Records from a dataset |
+---+

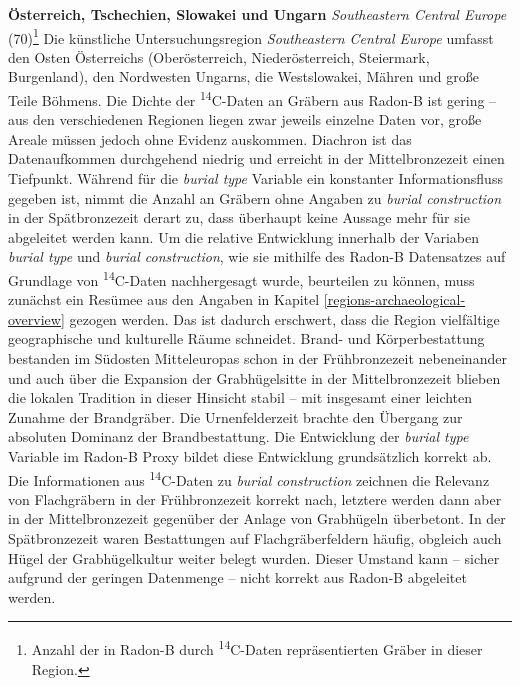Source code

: \documentclass[openany,twoside,twocolumn]{book}
\let\rmarkdownfootnote\footnote%
\def\footnote{\protect\rmarkdownfootnote}
\begin{document}
\textbf{Österreich, Tschechien, Slowakei und Ungarn} \emph{Southeastern Central Europe} (70)\footnote{Anzahl der in Radon-B durch \textsuperscript{14}C-Daten repräsentierten Gräber in dieser Region.} \newline 
Die künstliche Untersuchungsregion \emph{Southeastern Central Europe} umfasst den Osten Österreichs (Oberösterreich, Niederösterreich, Steiermark, Burgenland), den Nordwesten Ungarns, die Westslowakei, Mähren und große Teile Böhmens. Die Dichte der \textsuperscript{14}C-Daten an Gräbern aus Radon-B ist gering -- aus den verschiedenen Regionen liegen zwar jeweils einzelne Daten vor, große Areale müssen jedoch ohne Evidenz auskommen. Diachron ist das Datenaufkommen durchgehend niedrig und erreicht in der Mittelbronzezeit einen Tiefpunkt. Während für die \emph{burial type} Variable ein konstanter Informationsfluss gegeben ist, nimmt die Anzahl an Gräbern ohne Angaben zu \emph{burial construction} in der Spätbronzezeit derart zu, dass überhaupt keine Aussage mehr für sie abgeleitet werden kann. Um die relative Entwicklung innerhalb der Variaben \emph{burial type} und \emph{burial construction}, wie sie mithilfe des Radon-B Datensatzes auf Grundlage von \textsuperscript{14}C-Daten nachhergesagt wurde, beurteilen zu können, muss zunächst ein Resümee aus den Angaben in Kapitel \ref{regions-archaeological-overview} gezogen werden. Das ist dadurch erschwert, dass die Region vielfältige geographische und kulturelle Räume schneidet. Brand- und Körperbestattung bestanden im Südosten Mitteleuropas schon in der Frühbronzezeit nebeneinander und auch über die Expansion der Grabhügelsitte in der Mittelbronzezeit blieben die lokalen Tradition in dieser Hinsicht stabil -- mit insgesamt einer leichten Zunahme der Brandgräber. Die Urnenfelderzeit brachte den Übergang zur absoluten Dominanz der Brandbestattung. Die Entwicklung der \emph{burial type} Variable im Radon-B Proxy bildet diese Entwicklung grundsätzlich korrekt ab. Die Informationen aus \textsuperscript{14}C-Daten zu \emph{burial construction} zeichnen die Relevanz von Flachgräbern in der Frühbronzezeit korrekt nach, letztere werden dann aber in der Mittelbronzezeit gegenüber der Anlage von Grabhügeln überbetont. In der Spätbronzezeit waren Bestattungen auf Flachgräberfeldern häufig, obgleich auch Hügel der Grabhügelkultur weiter belegt wurden. Dieser Umstand kann -- sicher aufgrund der geringen Datenmenge -- nicht korrekt aus Radon-B abgeleitet werden.
\end{document}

+---+

Work required | Transcribe the entries above verbatim, omitting their pictures.

Answer |
Source code

: \documentclass[openany,twoside,twocolumn]{book}
\let\rmarkdownfootnote\footnote%
\def\footnote{\protect\rmarkdownfootnote}
\begin{document}
\textbf{Österreich, Tschechien, Slowakei und Ungarn} \emph{Southeastern Central Europe} (70)\footnote{Anzahl der in Radon-B durch \textsuperscript{14}C-Daten repräsentierten Gräber in dieser Region.} \newline 
Die künstliche Untersuchungsregion \emph{Southeastern Central Europe} umfasst den Osten Österreichs (Oberösterreich, Niederösterreich, Steiermark, Burgenland), den Nordwesten Ungarns, die Westslowakei, Mähren und große Teile Böhmens. Die Dichte der \textsuperscript{14}C-Daten an Gräbern aus Radon-B ist gering -- aus den verschiedenen Regionen liegen zwar jeweils einzelne Daten vor, große Areale müssen jedoch ohne Evidenz auskommen. Diachron ist das Datenaufkommen durchgehend niedrig und erreicht in der Mittelbronzezeit einen Tiefpunkt. Während für die \emph{burial type} Variable ein konstanter Informationsfluss gegeben ist, nimmt die Anzahl an Gräbern ohne Angaben zu \emph{burial construction} in der Spätbronzezeit derart zu, dass überhaupt keine Aussage mehr für sie abgeleitet werden kann. Um die relative Entwicklung innerhalb der Variaben \emph{burial type} und \emph{burial construction}, wie sie mithilfe des Radon-B Datensatzes auf Grundlage von \textsuperscript{14}C-Daten nachhergesagt wurde, beurteilen zu können, muss zunächst ein Resümee aus den Angaben in Kapitel \ref{regions-archaeological-overview} gezogen werden. Das ist dadurch erschwert, dass die Region vielfältige geographische und kulturelle Räume schneidet. Brand- und Körperbestattung bestanden im Südosten Mitteleuropas schon in der Frühbronzezeit nebeneinander und auch über die Expansion der Grabhügelsitte in der Mittelbronzezeit blieben die lokalen Tradition in dieser Hinsicht stabil -- mit insgesamt einer leichten Zunahme der Brandgräber. Die Urnenfelderzeit brachte den Übergang zur absoluten Dominanz der Brandbestattung. Die Entwicklung der \emph{burial type} Variable im Radon-B Proxy bildet diese Entwicklung grundsätzlich korrekt ab. Die Informationen aus \textsuperscript{14}C-Daten zu \emph{burial construction} zeichnen die Relevanz von Flachgräbern in der Frühbronzezeit korrekt nach, letztere werden dann aber in der Mittelbronzezeit gegenüber der Anlage von Grabhügeln überbetont. In der Spätbronzezeit waren Bestattungen auf Flachgräberfeldern häufig, obgleich auch Hügel der Grabhügelkultur weiter belegt wurden. Dieser Umstand kann -- sicher aufgrund der geringen Datenmenge -- nicht korrekt aus Radon-B abgeleitet werden.
\end{document}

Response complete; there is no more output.